The centrality of the progenitor angle informs the rule that non-consummation is grounds for annulment of marriage.
The progenitor aspect is also the basis for the prohibited degrees of consanguinity.
The progenitor aspect is also the impetus for the requirement of monogamy.
None of this applies to non-progenitor, same-sex unions.
Not only do same-sex unions not need to be addressed by law the same way as different-sex unions – it would destroy the whole purpose of legal involvement if they were.
There is no equality where unlike situations are treated alike.
And you’re right – the marriage stuff also doesn’t apply to other non-progenitor unions. So there is no logic or fairness in letting only gays benefit from the Civil Partnerships Act 2004.

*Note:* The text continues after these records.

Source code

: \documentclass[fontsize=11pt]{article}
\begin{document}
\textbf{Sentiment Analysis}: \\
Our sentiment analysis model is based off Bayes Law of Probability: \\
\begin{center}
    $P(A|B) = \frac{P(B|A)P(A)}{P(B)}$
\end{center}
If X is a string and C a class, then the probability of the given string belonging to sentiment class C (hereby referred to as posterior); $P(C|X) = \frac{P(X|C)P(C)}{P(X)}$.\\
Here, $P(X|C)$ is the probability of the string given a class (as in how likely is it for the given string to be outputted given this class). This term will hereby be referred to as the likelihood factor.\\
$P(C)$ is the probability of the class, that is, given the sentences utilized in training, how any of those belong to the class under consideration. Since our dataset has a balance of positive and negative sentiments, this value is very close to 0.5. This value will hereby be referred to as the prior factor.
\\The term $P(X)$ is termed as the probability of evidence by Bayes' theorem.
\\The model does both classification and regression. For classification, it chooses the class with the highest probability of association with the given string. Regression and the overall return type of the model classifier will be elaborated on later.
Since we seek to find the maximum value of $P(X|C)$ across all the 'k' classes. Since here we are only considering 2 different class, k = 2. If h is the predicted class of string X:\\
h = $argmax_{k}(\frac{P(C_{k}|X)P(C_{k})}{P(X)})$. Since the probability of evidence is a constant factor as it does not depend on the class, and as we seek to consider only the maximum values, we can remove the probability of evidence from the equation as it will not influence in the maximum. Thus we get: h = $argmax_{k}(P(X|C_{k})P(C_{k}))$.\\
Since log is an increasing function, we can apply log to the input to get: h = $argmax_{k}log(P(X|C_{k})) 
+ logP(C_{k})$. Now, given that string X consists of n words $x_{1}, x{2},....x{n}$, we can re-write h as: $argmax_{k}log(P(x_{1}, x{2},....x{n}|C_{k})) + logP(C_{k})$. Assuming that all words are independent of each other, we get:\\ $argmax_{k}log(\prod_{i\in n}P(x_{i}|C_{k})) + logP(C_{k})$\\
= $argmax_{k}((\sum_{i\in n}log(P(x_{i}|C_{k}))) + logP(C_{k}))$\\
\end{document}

Having once allowed, through that Act, the principle of legal involvement/regulation in "a commitment between two loving consensual couples", now equality and non-discrimination require the benefits of CPs to be available to all committed, loving, consensual couples.
Where is the logic in applying pro-genitive restrictions to CPs ?

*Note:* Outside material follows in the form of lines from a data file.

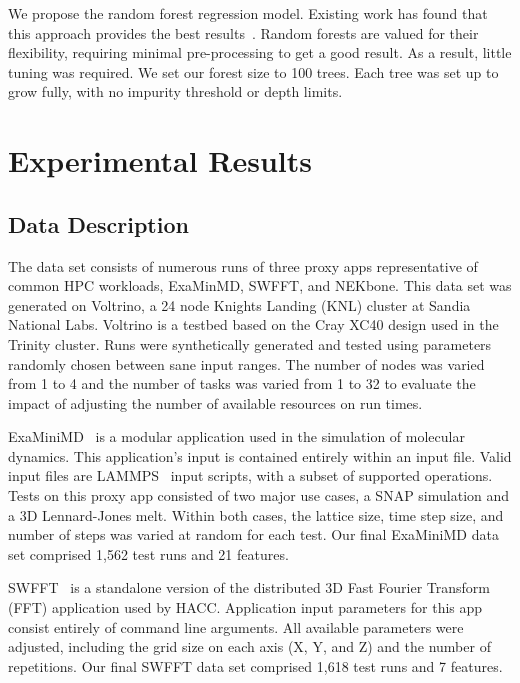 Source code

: \documentclass[conference, 10pt, onecolumn, draftclsnofoot]{IEEEtran}
\begin{document}
We propose the random forest regression model.
Existing work has found that this approach provides the best results~\cite{survey,7776517,PRIONN,10.1007/978-3-030-48340-1_48}.
Random forests are valued for their flexibility, requiring minimal pre-processing to get a good result.
As a result, little tuning was required.
We set our forest size to 100 trees.
Each tree was set up to grow fully, with no impurity threshold or depth limits.

\section{Experimental Results}

\subsection{Data Description}
The data set consists of numerous runs of three proxy apps representative of common HPC workloads, ExaMinMD, SWFFT, and NEKbone.
This data set was generated on Voltrino, a 24 node Knights Landing (KNL) cluster at Sandia National Labs.
Voltrino is a testbed based on the Cray XC40 design used in the Trinity cluster\cite{Trinity}.
Runs were synthetically generated and tested using parameters randomly chosen between sane input ranges.
The number of nodes was varied from 1 to 4 and the number of tasks was varied from 1 to 32 to evaluate the impact of adjusting the number of available resources on run times.

ExaMiniMD~\cite{ExaMiniMD} is a modular application used in the simulation of molecular dynamics.
This application's input is contained entirely within an input file.
Valid input files are LAMMPS~\cite{LAAMPS} input scripts, with a subset of supported operations.
Tests on this proxy app consisted of two major use cases, a SNAP simulation and a 3D Lennard-Jones melt.
Within both cases, the lattice size, time step size, and number of steps was varied at random for each test.
Our final ExaMiniMD data set comprised 1,562 test runs and 21 features.

SWFFT~\cite{SWFFT} is a standalone version of the distributed 3D Fast Fourier Transform (FFT) application used by HACC.
Application input parameters for this app consist entirely of command line arguments.
All available parameters were adjusted, including the grid size on each axis (X, Y, and Z) and the number of repetitions.
Our final SWFFT data set comprised 1,618 test runs and 7 features.
\end{document}
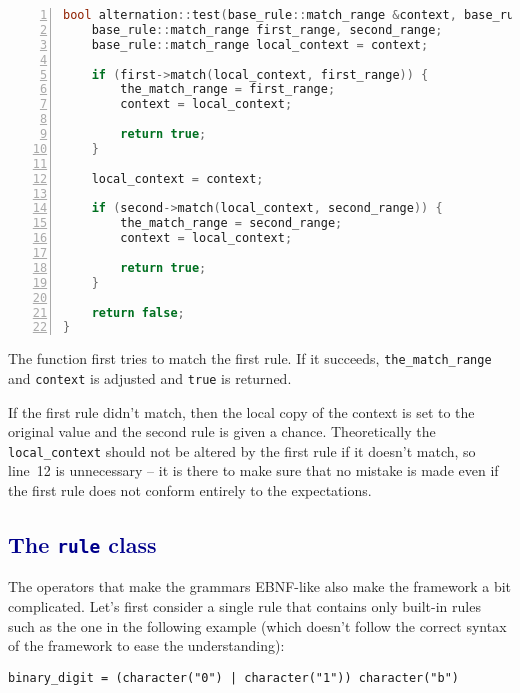 \documentclass[12pt]{article}
\newcommand{\usubsec}[2]{\subsection*{\textcolor{darkblue}{#1}}\label{subsec:#2}\addcontentsline{toc}{subsection}{#1}}
\begin{document}
\begin{center}
	\begin{minipage}[h]{0.8\textwidth}
		\begin{lstlisting}[language=C++, breaklines=true, numbers=left]
bool alternation::test(base_rule::match_range &context, base_rule::match_range &the_match_range) {
	base_rule::match_range first_range, second_range;
	base_rule::match_range local_context = context;

	if (first->match(local_context, first_range)) {
		the_match_range = first_range;
		context = local_context;

		return true;
	}
	
	local_context = context;

	if (second->match(local_context, second_range)) {
		the_match_range = second_range;
		context = local_context;

		return true;
	}
	
	return false;
}
		\end{lstlisting}
	\end{minipage}
\end{center}

The function first tries to match the first rule. If it succeeds, \texttt{the\_match\_range} and
\texttt{context} is adjusted and \texttt{true} is returned.

If the first rule didn't match, then the local copy of the context is set to the original value and the second
rule is given a chance. Theoretically the \texttt{local\_context} should not be altered by the first rule if
it doesn't match, so line~12 is unnecessary -- it is there to make sure that no mistake is made even if the
first rule does not conform entirely to the expectations.

\usubsec{The \texttt{rule} class}{rule}
The operators that make the grammars EBNF-like also make the framework a bit complicated. Let's first consider
a single rule that contains only built-in rules such as the one in the following example (which doesn't follow
the correct syntax of the framework to ease the understanding):

\begin{center}
	\begin{minipage}[h]{0.8\textwidth}
		\begin{lstlisting}[breaklines=true]
binary_digit = (character("0") | character("1")) character("b")
		\end{lstlisting}
	\end{minipage}
\end{center}
\end{document}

Why shouldn’t there be CPs between sister and sister to get the inheritance tax benefits of a CP (the Burden sisters case)?

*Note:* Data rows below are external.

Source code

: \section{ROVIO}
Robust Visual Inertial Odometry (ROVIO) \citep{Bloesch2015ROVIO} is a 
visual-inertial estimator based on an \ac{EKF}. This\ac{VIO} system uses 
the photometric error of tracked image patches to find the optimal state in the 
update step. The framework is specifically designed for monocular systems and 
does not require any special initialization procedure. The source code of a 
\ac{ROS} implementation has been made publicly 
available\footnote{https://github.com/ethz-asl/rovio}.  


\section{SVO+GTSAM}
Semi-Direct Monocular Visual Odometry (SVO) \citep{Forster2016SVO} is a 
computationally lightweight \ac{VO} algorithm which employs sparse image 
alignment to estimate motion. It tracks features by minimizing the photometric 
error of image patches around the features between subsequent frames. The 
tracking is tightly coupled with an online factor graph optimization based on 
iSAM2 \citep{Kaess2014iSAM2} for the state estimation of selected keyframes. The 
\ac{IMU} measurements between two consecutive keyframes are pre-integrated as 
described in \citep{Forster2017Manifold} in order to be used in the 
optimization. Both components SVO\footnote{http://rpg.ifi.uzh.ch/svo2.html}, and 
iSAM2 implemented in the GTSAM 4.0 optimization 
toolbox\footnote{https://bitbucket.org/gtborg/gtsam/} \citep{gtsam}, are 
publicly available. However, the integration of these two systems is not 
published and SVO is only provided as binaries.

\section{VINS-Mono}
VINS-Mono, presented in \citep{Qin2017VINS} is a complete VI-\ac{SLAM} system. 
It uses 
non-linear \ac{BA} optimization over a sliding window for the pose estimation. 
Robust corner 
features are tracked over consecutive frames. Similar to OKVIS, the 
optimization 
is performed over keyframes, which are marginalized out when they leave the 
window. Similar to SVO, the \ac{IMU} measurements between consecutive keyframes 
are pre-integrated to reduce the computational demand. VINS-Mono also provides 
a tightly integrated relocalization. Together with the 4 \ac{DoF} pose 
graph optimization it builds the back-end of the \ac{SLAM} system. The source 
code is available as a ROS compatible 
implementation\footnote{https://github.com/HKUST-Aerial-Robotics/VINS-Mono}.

Why does a CP have to be limited to two people ? After all, intimate commercial partnerships involve many people in one union.
There are a lot of things about CPs that have not been thought-through.
Presumably because the main driving force behind CPs was not to make them a logical part of the legal framework of society, but just to pander to the sensibilities of one particular lobby group.
This has ended up putting one type of non-progenitive "relationship" into a privileged position over others.
Because of the Civil Partnership Act, gays have ended up having more rights than everyone else.
Ginger,
I agree that this is another "drip, drip" against religious freedom. In the US things have already developed where you foresee: discrimination suits against churches for not allowing their buildings to be used for gay marriages.
The bigger question for the UK in this context is what interest the state has in encouraging things like the present debate, and in the passing of unequal and discriminatory legislation like the Civil Partnership Act 2004 ?
One answer is that a big-government, state-ist mentality requires the breaking of all loyalty to any other organisation or figure.
In the UK, the state doesn’t like the family – since the 1960s its offered women the option to marry the state. By creating dependence on itself, it gains greater control over individual lives.
The state clearly also doesn’t like the church – witness various attacks on religious beliefs, particularly when it comes to education and faith schools.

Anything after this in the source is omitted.